Supply chains today face unprecedented challenges as global disruptions reshape economic landscapes. However, advancements in technology, particularly artificial intelligence (AI) and digital twins, provide a pathway toward greater resilience. Recently, I sat down with Darcy MacClaren, Chief Revenue Officer at SAP Digital Supply Chain, to explore how these transformative technologies are revolutionizing supply chain operations and fostering profitability.
MacClaren believes that AI and machine learning are crucial in providing predictability within supply chains. Past data, when combined with real-time insights, enables businesses to react promptly to ongoing challenges. “Senior leaders and supply chain leaders recognize the need to adopt AI. The real dilemma is knowing where to start,” he notes. One effective approach is to identify a specific area in need of improvement, assess its impact, set measurable goals, and initiate change.
For instance, enterprises commonly begin with integrated business planning, known for its high value. By validating data and operational rules while empowering teams, organizations not only enhance efficiency but also build faith in AI capabilities. “The early results can be quite impressive,” MacClaren asserts, emphasizing the importance of showcasing tangible outcomes to foster trust among stakeholders.
One powerful innovation arising from AI advancements is the concept of a digital twin. Essentially, a digital twin creates a virtual representation of a physical supply chain, providing real-time insights into operations, from material flow to manufacturing and logistics. MacClaren explains how machine learning enables organizations to adjust operational strategies based on gathered data. “The digital twin allows you to run simulations—what if scenarios that evaluate changes in performance,” he says, identifying potential pitfalls, adjustments for maintenance schedules, or enhancements to throughput.
For example, a manufacturing facility can use predictive analytics to understand how different environmental conditions (such as barometric pressure) affect the productivity of machines. Such information allows companies to make informed decisions, enhancing efficiency while also reducing overall operational costs.
Moreover, the interconnected nature of today’s supply chain networks plays a pivotal role in managing disruptions. MacClaren describes a scenario where losing a trucking route from San Francisco to Colorado might necessitate alternative transportation methods. With a sophisticated network, businesses gain deeper visibility and can respond swiftly to shifting circumstances. This ability to pivot not only improves operational agility but also reflects successful resource management, particularly relevant in terms of sustainability and carbon footprint reduction.

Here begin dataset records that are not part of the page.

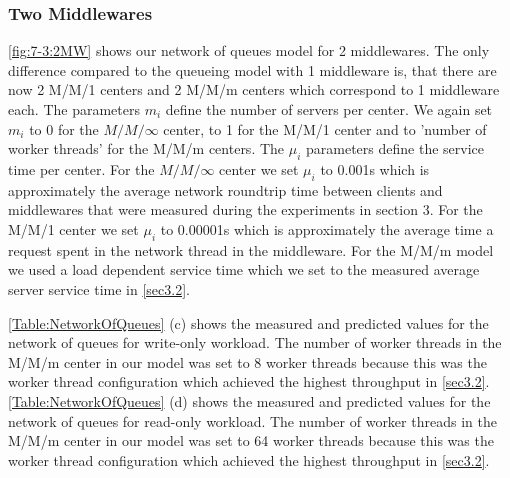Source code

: \documentclass[11pt,a4paper]{article}
\begin{document}
\subsubsection{Two Middlewares}
\autoref{fig:7-3:2MW} shows our network of queues model for 2 middlewares. The only difference compared to the queueing model with 1 middleware is, that there are now 2 M/M/1 centers and 2 M/M/m centers which correspond to 1 middleware each. The parameters $m_i$ define the number of servers per center. We again set $m_i$ to 0 for the $M/M/\infty$ center, to 1 for the M/M/1 center and to 'number of worker threads' for the M/M/m centers.
The $\mu_i$ parameters define the service time per center. For the $M/M/\infty$ center we set $\mu_i$ to 0.001s which is approximately the average network roundtrip time between clients and middlewares that were measured during the experiments in section 3. For the M/M/1 center we set $\mu_i$ to 0.00001s which is approximately the average time a request spent in the network thread in the middleware.
For the M/M/m model we used a load dependent service time which we set to the measured average server service time in \autoref{sec3.2}.

\autoref{Table:NetworkOfQueues} (c) shows the measured and predicted values for the network of queues for write-only workload. The number of worker threads in the M/M/m center in our model was set to 8 worker threads because this was the worker thread configuration which achieved the highest throughput in \autoref{sec3.2}. 
\autoref{Table:NetworkOfQueues} (d) shows the measured and predicted values for the network of queues for read-only workload. The number of worker threads in the M/M/m center in our model was set to 64 worker threads because this was the worker thread configuration which achieved the highest throughput in \autoref{sec3.2}. 
\end{document}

MacClaren cites a compelling case involving a large paper products manufacturer. Initially heavily reliant on spreadsheets, this organization recognized the value of solid demand planning. They initiated their AI journey by ensuring that stakeholders understood internal processes—collaborating on demand forecasting and developing supply plans. They adapted AI technologies to analyze data across their supply chain, focusing on areas needing improvement while also measuring AI’s performance.

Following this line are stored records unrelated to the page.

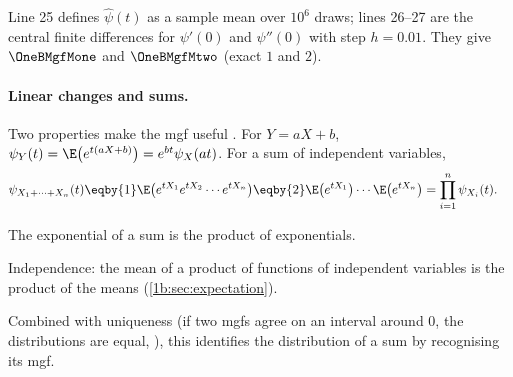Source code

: 
Line 25 defines $\hat\psi(t)$ as a sample mean over $10^6$ draws; lines 26--27
are the central finite differences for $\psi'(0)$ and $\psi''(0)$ with step
$h=0.01$. They give $\OneBMgfMone$ and $\OneBMgfMtwo$ (exact $1$ and $2$).

\paragraph{Linear changes and sums.}
Two properties make the mgf useful . For
$Y=aX+b$, $\psi_Y(t)=\E\bigl(e^{t(aX+b)}\bigr)=e^{bt}\psi_X(at)$. For a sum of
independent variables,
\begin{align}
  \psi_{X_1+\dots+X_n}(t)
  &\eqby{1} \E\bigl(e^{tX_1}e^{tX_2}\cdots e^{tX_n}\bigr)
   \eqby{2} \E\bigl(e^{tX_1}\bigr)\cdots\E\bigl(e^{tX_n}\bigr)
   = \prod_{i=1}^n\psi_{X_i}(t) .
  \label{1b:eq:mgf-sum}
\end{align}
\begin{explain}
  \item The exponential of a sum is the product of exponentials.
  \item Independence: the mean of a product of functions of independent
        variables is the product of the means (\cref{1b:sec:expectation}).
\end{explain}
Combined with uniqueness (if two mgfs agree on an interval around $0$, the
distributions are equal, ), this identifies the
distribution of a sum by recognising its mgf.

These initiatives didn’t merely optimize existing practices. They led to transparent algorithms that offered insights into AI recommendations. Companies employing SAP’s Joule AI copilot can query how AI generated specific solutions, which substantiates trust within the organization. This transparency is critical, as it mitigates fears associated with AI’s “black box” nature and fosters deeper engagement with the data.
To develop a resilient, intelligent supply chain that exhibits anti-fragility—a term referring to systems that thrive under stress—MacClaren highlights three fundamental components:
1. Connected Supply Chain Processes: It is imperative that every aspect of the supply chain, from product design and manufacturing to delivery operations, is seamlessly integrated. This connectivity fosters collaborative responses to challenges.
2. Ecosystem Connectivity: Stakeholders in the supply chain ecosystem—including suppliers, logistics partners, and workers—must be fully connected. This network allows for efficient information exchange, which ultimately enhances responsiveness and operational coherence.
3. Contextualized Data: With vast amounts of data flowing into organizations, it is crucial to determine who needs specific information and for what purpose. Understanding the implications of delays or disruptions helps prioritize communications and actions effectively.
Currently, many product-centric companies are still optimizing their supply chains, employing established algorithms to manage costs. Conversely, around 30% are advancing quickly into adaptive phases, leveraging analytics for enhanced operational strategies. Notably, newer industries like electric vehicle manufacturing are embracing AI tools at a rapid pace, aiming for a more autonomous supply chain model.
As organizations navigate through these phases, the consistent goal remains operational efficiency and responsiveness. AI and digital twins are not merely buzzwords but valuable tools shaping the future of supply chains. By employing these technologies, companies can thrive in a climate of uncertainty and build robust systems capable of withstanding the test of time.